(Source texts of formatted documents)
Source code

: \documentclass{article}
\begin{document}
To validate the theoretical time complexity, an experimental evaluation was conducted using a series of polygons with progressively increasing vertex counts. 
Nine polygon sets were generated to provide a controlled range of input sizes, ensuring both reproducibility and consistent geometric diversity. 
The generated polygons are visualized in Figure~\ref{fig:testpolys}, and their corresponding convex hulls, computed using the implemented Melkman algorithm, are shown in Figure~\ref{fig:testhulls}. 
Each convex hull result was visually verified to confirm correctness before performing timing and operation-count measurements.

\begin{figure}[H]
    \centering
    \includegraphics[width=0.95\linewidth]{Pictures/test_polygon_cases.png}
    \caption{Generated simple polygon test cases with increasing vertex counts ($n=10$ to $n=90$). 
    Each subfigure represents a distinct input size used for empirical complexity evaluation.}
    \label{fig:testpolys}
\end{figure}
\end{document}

Your goal: Go through the records above and return each line in which the word "increasing" occurs.

Result for this exercise:
To validate the theoretical time complexity, an experimental evaluation was conducted using a series of polygons with progressively increasing vertex counts. 
    \caption{Generated simple polygon test cases with increasing vertex counts ($n=10$ to $n=90$). 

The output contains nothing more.